Give back exactly the lines of the material below, starting with the line with "that can contribute" and going on through the line with "incorporated to different".
______
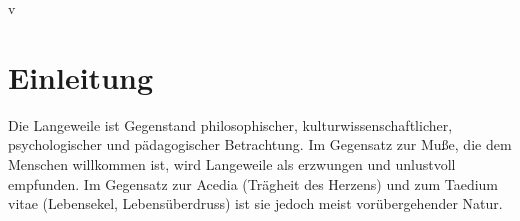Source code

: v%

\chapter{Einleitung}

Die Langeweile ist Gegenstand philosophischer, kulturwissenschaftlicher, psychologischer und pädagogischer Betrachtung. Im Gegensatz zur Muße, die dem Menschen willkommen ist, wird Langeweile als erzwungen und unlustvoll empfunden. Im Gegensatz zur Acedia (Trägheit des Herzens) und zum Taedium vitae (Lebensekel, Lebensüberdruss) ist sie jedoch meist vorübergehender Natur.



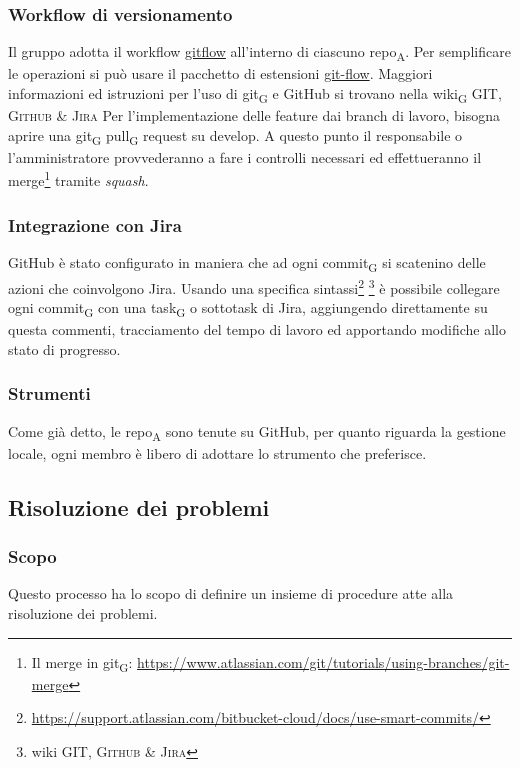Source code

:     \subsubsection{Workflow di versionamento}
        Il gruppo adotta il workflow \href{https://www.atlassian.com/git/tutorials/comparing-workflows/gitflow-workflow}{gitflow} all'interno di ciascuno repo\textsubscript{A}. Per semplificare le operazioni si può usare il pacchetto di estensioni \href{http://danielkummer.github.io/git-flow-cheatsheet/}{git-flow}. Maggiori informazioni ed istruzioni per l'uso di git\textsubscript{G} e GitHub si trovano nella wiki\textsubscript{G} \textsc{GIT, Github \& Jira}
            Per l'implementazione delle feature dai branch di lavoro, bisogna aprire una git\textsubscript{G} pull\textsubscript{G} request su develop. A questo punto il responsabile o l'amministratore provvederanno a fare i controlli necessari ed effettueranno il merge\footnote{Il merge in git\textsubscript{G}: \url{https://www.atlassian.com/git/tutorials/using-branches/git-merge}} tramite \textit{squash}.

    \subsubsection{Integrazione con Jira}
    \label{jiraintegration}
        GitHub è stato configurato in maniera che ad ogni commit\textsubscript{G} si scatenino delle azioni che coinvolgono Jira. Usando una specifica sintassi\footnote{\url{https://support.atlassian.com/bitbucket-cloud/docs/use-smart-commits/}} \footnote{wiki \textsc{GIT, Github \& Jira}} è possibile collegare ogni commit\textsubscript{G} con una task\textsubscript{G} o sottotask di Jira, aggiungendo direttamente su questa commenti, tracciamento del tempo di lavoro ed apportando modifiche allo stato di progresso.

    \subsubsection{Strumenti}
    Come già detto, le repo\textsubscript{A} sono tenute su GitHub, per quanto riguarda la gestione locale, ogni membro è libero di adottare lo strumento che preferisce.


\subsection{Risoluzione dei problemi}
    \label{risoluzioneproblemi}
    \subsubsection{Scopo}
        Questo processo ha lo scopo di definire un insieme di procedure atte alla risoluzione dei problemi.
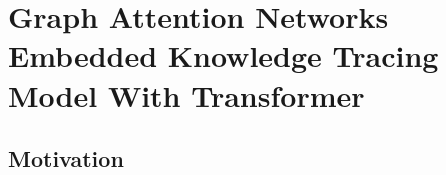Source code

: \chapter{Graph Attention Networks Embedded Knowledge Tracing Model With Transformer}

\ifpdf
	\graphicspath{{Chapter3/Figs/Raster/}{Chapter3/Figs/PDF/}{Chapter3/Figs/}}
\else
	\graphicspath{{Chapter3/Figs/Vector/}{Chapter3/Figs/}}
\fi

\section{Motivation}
______
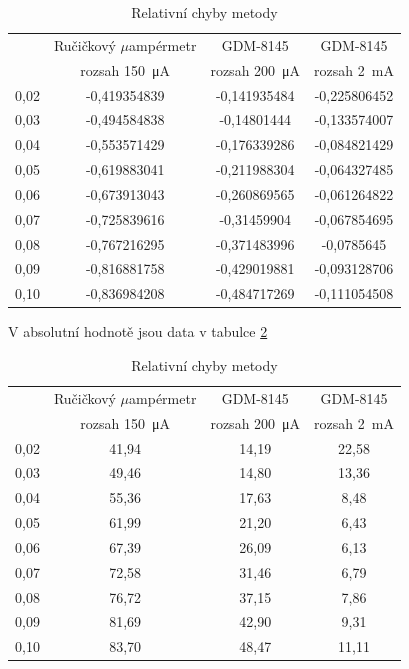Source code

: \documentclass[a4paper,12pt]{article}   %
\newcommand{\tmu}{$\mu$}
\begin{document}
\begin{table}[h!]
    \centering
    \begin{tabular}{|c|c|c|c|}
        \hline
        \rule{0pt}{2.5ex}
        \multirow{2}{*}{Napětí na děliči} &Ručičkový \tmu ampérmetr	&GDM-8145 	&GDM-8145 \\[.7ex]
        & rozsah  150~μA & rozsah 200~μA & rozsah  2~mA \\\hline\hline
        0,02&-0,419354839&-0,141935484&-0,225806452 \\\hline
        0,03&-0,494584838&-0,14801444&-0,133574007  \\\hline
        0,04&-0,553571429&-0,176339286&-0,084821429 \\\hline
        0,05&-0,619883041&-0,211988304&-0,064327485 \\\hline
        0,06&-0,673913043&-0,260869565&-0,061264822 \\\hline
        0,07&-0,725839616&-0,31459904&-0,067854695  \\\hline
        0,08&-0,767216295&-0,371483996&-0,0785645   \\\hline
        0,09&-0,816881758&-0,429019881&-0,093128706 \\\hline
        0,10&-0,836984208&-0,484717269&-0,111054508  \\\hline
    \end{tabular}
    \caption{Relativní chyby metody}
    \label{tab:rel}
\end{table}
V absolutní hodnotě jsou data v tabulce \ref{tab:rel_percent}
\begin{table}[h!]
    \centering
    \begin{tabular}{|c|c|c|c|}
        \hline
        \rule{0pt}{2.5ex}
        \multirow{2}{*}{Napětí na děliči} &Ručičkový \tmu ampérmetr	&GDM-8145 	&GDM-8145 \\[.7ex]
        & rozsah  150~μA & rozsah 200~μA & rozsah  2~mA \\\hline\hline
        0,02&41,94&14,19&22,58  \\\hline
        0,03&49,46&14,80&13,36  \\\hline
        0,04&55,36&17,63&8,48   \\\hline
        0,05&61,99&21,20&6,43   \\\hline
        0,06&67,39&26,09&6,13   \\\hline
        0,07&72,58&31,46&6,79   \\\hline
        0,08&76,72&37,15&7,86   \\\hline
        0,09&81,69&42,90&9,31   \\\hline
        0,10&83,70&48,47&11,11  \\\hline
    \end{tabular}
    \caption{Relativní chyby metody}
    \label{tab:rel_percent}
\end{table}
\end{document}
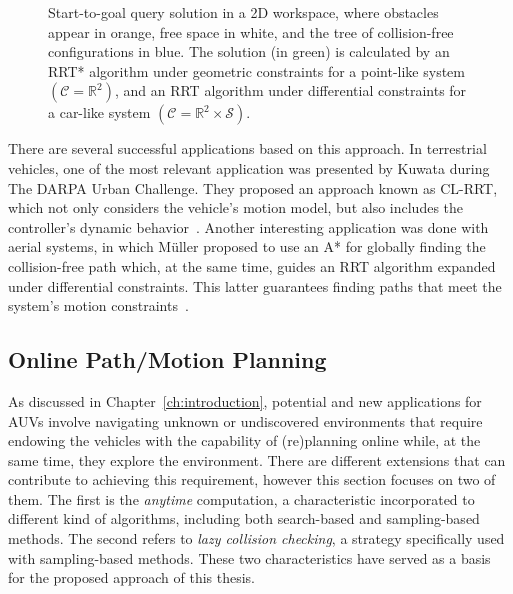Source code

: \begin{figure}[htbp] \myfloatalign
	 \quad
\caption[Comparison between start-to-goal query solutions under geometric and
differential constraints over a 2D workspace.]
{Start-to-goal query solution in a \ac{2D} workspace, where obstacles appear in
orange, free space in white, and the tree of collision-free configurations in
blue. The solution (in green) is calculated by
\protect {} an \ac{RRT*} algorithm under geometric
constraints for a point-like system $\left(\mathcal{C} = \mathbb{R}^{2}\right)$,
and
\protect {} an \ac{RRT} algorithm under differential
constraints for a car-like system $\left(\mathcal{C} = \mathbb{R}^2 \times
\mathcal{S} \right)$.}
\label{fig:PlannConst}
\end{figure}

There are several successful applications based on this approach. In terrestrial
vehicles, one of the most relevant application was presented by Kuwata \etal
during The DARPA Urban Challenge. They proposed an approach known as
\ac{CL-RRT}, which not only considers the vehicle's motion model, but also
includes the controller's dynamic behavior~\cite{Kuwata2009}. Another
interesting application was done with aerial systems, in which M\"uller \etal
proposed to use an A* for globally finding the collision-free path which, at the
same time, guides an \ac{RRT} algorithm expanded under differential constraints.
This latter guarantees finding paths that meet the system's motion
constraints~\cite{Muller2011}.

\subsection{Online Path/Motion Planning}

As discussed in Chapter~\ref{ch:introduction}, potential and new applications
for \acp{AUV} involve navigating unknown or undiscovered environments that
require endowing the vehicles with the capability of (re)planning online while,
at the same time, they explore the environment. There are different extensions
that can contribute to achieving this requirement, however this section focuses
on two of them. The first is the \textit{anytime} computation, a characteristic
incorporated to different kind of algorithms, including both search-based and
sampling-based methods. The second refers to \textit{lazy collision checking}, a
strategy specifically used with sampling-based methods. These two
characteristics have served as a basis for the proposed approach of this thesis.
______
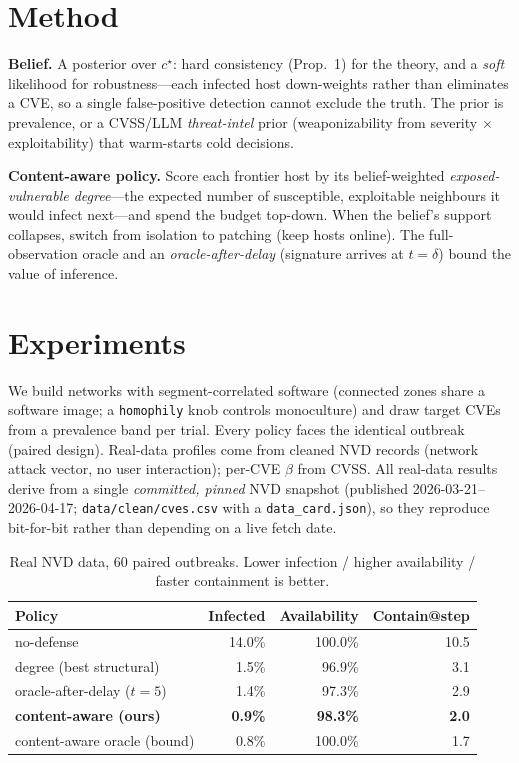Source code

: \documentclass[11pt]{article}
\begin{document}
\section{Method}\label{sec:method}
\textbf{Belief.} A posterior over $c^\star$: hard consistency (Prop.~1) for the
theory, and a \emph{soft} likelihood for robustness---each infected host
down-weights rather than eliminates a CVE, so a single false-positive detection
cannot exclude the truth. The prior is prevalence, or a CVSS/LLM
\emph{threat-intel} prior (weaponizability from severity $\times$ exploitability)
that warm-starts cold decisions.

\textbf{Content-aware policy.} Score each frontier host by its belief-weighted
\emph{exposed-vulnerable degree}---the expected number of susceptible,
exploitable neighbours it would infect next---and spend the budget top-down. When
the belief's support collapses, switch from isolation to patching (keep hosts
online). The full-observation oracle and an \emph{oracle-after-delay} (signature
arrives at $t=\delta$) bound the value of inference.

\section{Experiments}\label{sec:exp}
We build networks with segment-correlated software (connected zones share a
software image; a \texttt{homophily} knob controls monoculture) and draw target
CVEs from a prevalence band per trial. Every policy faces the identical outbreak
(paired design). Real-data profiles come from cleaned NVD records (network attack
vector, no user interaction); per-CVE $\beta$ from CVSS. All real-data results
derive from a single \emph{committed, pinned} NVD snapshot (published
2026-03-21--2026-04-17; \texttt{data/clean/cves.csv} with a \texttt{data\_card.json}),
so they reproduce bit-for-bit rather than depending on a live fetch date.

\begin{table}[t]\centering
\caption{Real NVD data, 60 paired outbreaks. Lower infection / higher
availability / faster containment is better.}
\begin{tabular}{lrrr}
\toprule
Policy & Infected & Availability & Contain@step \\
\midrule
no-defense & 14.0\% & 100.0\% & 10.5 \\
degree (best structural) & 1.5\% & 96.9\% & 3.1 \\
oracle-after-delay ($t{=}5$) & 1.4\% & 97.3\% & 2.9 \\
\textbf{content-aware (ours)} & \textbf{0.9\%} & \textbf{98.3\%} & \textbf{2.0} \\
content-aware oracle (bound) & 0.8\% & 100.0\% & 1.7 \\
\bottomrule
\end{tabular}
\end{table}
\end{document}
______
# Task solution
that can contribute to achieving this requirement, however this section focuses
on two of them. The first is the \textit{anytime} computation, a characteristic
incorporated to different kind of algorithms, including both search-based and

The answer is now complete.